Eating Okay: A Recipe for the College Student Who Gave Up Too Soon, with Readjusted Expectations Sans Delirium
- ₱0.00 in bank account and/or wallet
- 1 student-cum-human with lower expectations of everyday, “simple” gourmet meals
- 2 hours doing other things besides analysis paralysis
- 4 cans of self-acceptance
- 5 teaspoons of hope, sifted
- 3 real reasons to cook, found within the self, such as:
- A desire to grow.
- Chopping veggies and stirring broths function as wonderful stress relievers.
- Your mother likes paella, so you want to cook it for her someday.
Ideal Prep: 20 min Actual Prep: 15 min Cooking Time: 15 min Ready In: 10 min
- Come to terms with reality. Sometimes, you give yourself less credit than what you deserve. Remember that cooking isn’t rocket science: it’s a life skill. You can’t remain stagnant forever. The best time to learn is now. You can’t call yourself independent if you can’t whip up something edible.
- Take it slow.
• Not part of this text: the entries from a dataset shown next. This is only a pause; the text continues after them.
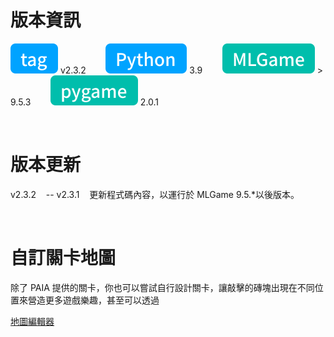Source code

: # 版本資訊

![tag-chip](/assets/icons/tag.svg) v2.3.2&nbsp;&nbsp;&nbsp;&nbsp;&nbsp;&nbsp;&nbsp;&nbsp;![python-chip](/assets/icons/python.svg) 3.9&nbsp;&nbsp;&nbsp;&nbsp;&nbsp;&nbsp;&nbsp;&nbsp;![mlgame-chip](/assets/icons/mlGame.svg) > 9.5.3&nbsp;&nbsp;&nbsp;&nbsp;&nbsp;&nbsp;&nbsp;&nbsp;![pygame-chip](/assets/icons/pygame.svg) 2.0.1

<br />

# 版本更新

v2.3.2&nbsp;&nbsp;&nbsp;&nbsp;--
v2.3.1&nbsp;&nbsp;&nbsp;&nbsp;更新程式碼內容，以運行於 MLGame 9.5.\*以後版本。

<br />

# 自訂關卡地圖

除了 PAIA 提供的關卡，你也可以嘗試自行設計關卡，讓敲擊的磚塊出現在不同位置來營造更多遊戲樂趣，甚至可以透過

[地圖編輯器](./asset/tool/arkanoid_map_editor.exe)
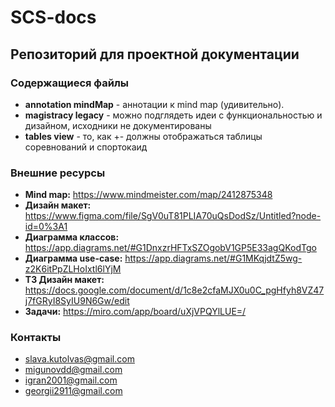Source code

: # SCS-docs

## Репозиторий для проектной документации

### Содержащиеся файлы

+ **annotation mindMap** - аннотации к mind map (удивительно).
+ **magistracy legacy** - можно подглядеть идеи с функциональностью и дизайном, исходники не документированы
+ **tables view** - то, как +- должны отображаться таблицы соревнований и спортокаид

### Внешние ресурсы

+ **Mind map:** https://www.mindmeister.com/map/2412875348
+ **Дизайн макет:** https://www.figma.com/file/SgV0uT81PLIA70uQsDodSz/Untitled?node-id=0%3A1
+ **Диаграмма классов:** https://app.diagrams.net/#G1DnxzrHFTxSZOgobV1GP5E33agQKodTgo
+ **Диаграмма use-case:** https://app.diagrams.net/#G1MKqjdtZ5wg-z2K6itPpZLHoIxtl6lYjM
+ **ТЗ Дизайн макет:** https://docs.google.com/document/d/1c8e2cfaMJX0u0C_pgHfyh8VZ47j7fGRyI8SyIU9N6Gw/edit
+ **Задачи:** https://miro.com/app/board/uXjVPQYlLUE=/

### Контакты

+ slava.kutolvas@gmail.com
+ migunovdd@gmail.com
+ igran2001@gmail.com
+ georgii2911@gmail.com

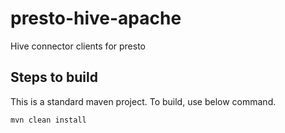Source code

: # presto-hive-apache
Hive connector clients for presto

## Steps to build

This is a standard maven project. To build, use below command.

    mvn clean install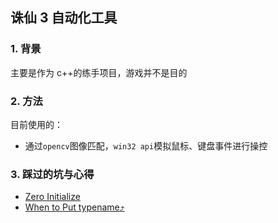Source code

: ## 诛仙 3 自动化工具

### 1. 背景

主要是作为 c++的练手项目，游戏并不是目的

### 2. 方法

目前使用的：

-   通过`opencv`图像匹配，`win32 api`模拟鼠标、键盘事件进行操控

### 3. 踩过的坑与心得

-   [Zero Initialize](docs/zero_initialize.md)
-   [When to Put typename⤴️](https://stackoverflow.com/questions/610245/where-and-why-do-i-have-to-put-the-template-and-typename-keywords)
Go at your own pace but stop putting responsibilities and long term goals on hold. You can procrastinate on homework but you can’t procrastinate on living.
- Wash hands with soap and water. Start anew and forgive yourself.
- As water boils, chop the onions and garlic. Let the pasta boil in the pot for ten minutes. When the pasta is ready, mix the three ingredients into the tomato sauce, and then mix your new sauce into your pasta. Ensure that the salt is screwed on right, and sprinkle a little of that and pepper onto your pasta to taste.
- Twirl spaghetti around your fork. If nothing seems amiss, shove it into your mouth. Smile. Enjoy, and think about what could be improved, and what went right. Finish pasta and store leftovers in your fridge. Wash your plates. Clean up.
- Tomorrow, cook again, and keep cooking until you can make that paella.